> Task item
Compute the number of lines in the following data that include the word "increases", and output that number alone.

[Saved data entries]
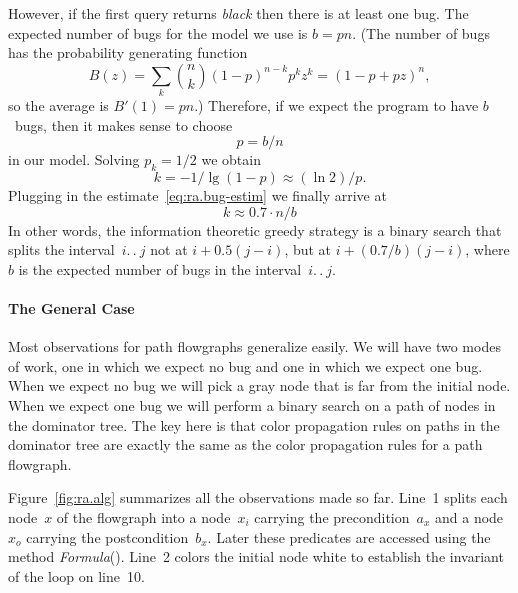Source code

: \documentclass[a4paper]{article}
\theoremstyle{slanted}
\theoremstyle{definition}
\theoremstyle{remark}
\begin{document}
However, if the first query returns \textit{black} then there is
at least one bug. The expected number of bugs for the model we
use is $b=pn$. (The number of bugs has the probability generating
function
\begin{equation}
B(z)=\sum_k \binom{n}{k} (1-p)^{n-k} p^k z^k = (1-p+pz)^n,
\end{equation}
so the average is $B'(1)=pn$.) Therefore, if we expect the
program to have $b$~bugs, then it makes sense to choose
\begin{equation}
p=b/n \label{eq:ra.bug-estim}
\end{equation}
in our model. Solving $p_k=1/2$ we obtain
\begin{equation}
k=-1/\lg(1-p)\approx(\ln2)/p.
\end{equation}
Plugging in the estimate~\eqref{eq:ra.bug-estim} we finally
arrive at
\begin{equation}
k\approx 0.7\cdot n/b
\end{equation}
In other words, the information theoretic greedy strategy is
a binary search that splits the interval~$i.\,.\>j$ not at
$i+0.5(j-i)$, but at $i+(0.7/b)(j-i)$, where $b$ is the expected
number of bugs in the interval~$i.\,.\>j$.

\paragraph{The General Case}

Most observations for path flowgraphs generalize easily. We will
have two modes of work, one in which we expect no bug and one in
which we expect one bug. When we expect no bug we will pick a
gray node that is far from the initial node. When we expect one
bug we will perform a binary search on a path of nodes in the
dominator tree. The key here is that color propagation rules on
paths in the dominator tree are exactly the same as the color
propagation rules for a path flowgraph.

Figure~\ref{fig:ra.alg} summarizes all the observations made
so far. Line~1 splits each node~$x$ of the flowgraph into a
node~$x_i$ carrying the precondition~$a_x$ and a node~$x_o$
carrying the postcondition~$b_x$. Later these predicates are
accessed using the method \textit{Formula}(). Line~2 colors the
initial node white to establish the invariant of the loop on
line~10.
\end{document}
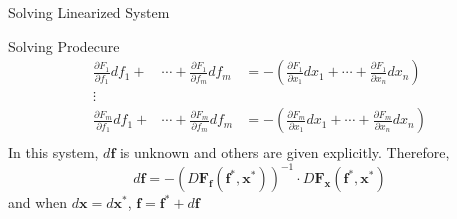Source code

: \documentclass[a4paper,11pt]{article}
\newcommand{\bd}{\mathbf}
\newcommand{\p}{\partial}
\begin{document}
\begin{frame}[t]{Solving Linearized System}
	\begin{block}
		{Solving Prodecure}
		\begin{align*}
			\frac{\p F_1}{\p f_1}df_1 + 
			&\cdots + \frac{\p F_1}{\p f_m}df_m 
			&= -\left(\frac{\p F_1}{\p x_1}dx_1 + 
			\cdots + \frac{\p F_1}{\p x_n}dx_n \right) \\
			\vdots
			\\
			\frac{\p F_m}{\p f_1}df_1 + 
			&\cdots + \frac{\p F_m}{\p f_m}df_m 
			&= -\left( \frac{\p F_m}{\p x_1}dx_1 + \cdots + \frac{\p F_m}{\p x_n}dx_n\right) \\
		\end{align*}
		In this system, $d\bd{f}$ is unknown and others are given explicitly. Therefore, 
		\[
			d\bd{f} = - (D{\bd F}_{\bd {f}}(\bd{f}^\ast,\bd{x}^\ast))^{-1} \cdot D{\bd F_{\bd{x}}}(\bd{f}^\ast,\bd{x}^\ast)
		\]
		and when $d\bd{x}=d\bd{x}^\ast$, $\bd{f}=\bd{f}^\ast + d\bd{f}$
	\end{block}
\end{frame}
\end{document}
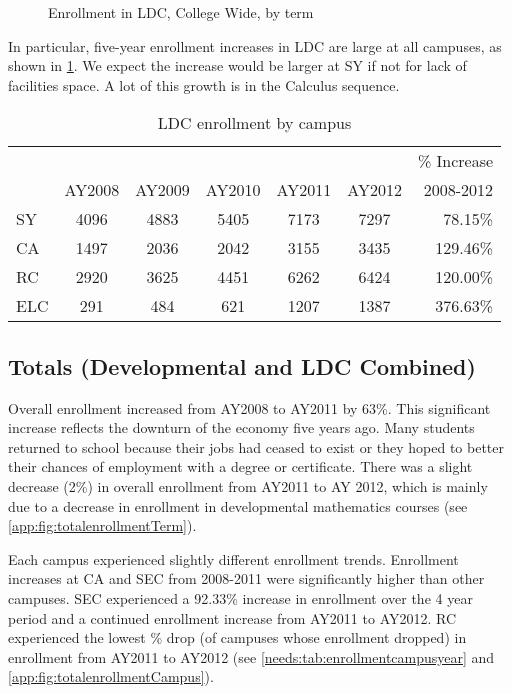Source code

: \begin{figure}[!htb]
	\centering
	
	\caption{Enrollment in LDC, College Wide, by term}
	\label{needs:fig:enrollmentLDCTerm}
\end{figure}

In particular, five-year enrollment increases  in LDC are large at all
campuses, as shown in \cref{needs:tab:LDCenrollmentCampus}.  We expect the
increase would be larger at SY if not for lack of facilities space. A lot of
this growth is in the Calculus sequence.   

\begin{table}[!htb]
	\centering
	\caption{LDC enrollment by campus}
	\label{needs:tab:LDCenrollmentCampus}
	\begin{tabular}{l*{5}{c}r}
		\toprule
		    &        &        &        &        &        & \% Increase \\
		    & AY2008 & AY2009 & AY2010 & AY2011 & AY2012 & 2008-2012   \\
		\midrule
		SY  & 4096   & 4883   & 5405   & 7173   & 7297   & 78.15\%     \\
		CA  & 1497   & 2036   & 2042   & 3155   & 3435   & 129.46\%    \\
		RC  & 2920   & 3625   & 4451   & 6262   & 6424   & 120.00\%    \\
		ELC & 291    & 484    & 621    & 1207   & 1387   & 376.63\%    \\
		\bottomrule
	\end{tabular}
\end{table}

\subsection{Totals (Developmental and LDC Combined)}
Overall enrollment increased from AY2008 to AY2011 by 63\%. This significant
increase reflects the downturn of the economy five years ago. Many students
returned to school because their jobs had ceased to exist or they hoped to
better their chances of employment with a degree or certificate. There was a
slight decrease (2\%) in overall enrollment from AY2011 to AY 2012, which is
mainly due to a decrease in enrollment in developmental mathematics courses
(see \vref{app:fig:totalenrollmentTerm}).

Each campus experienced slightly different enrollment trends. Enrollment
increases at CA and SEC from 2008-2011 were significantly higher than other
campuses. SEC experienced a 92.33\% increase in enrollment over the 4 year
period and a continued enrollment increase from AY2011 to AY2012. RC
experienced the lowest \% drop (of campuses whose enrollment dropped)  in
enrollment from AY2011 to AY2012 (see \vref{needs:tab:enrollmentcampusyear} and
\vref{app:fig:totalenrollmentCampus}).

> Response to the task
2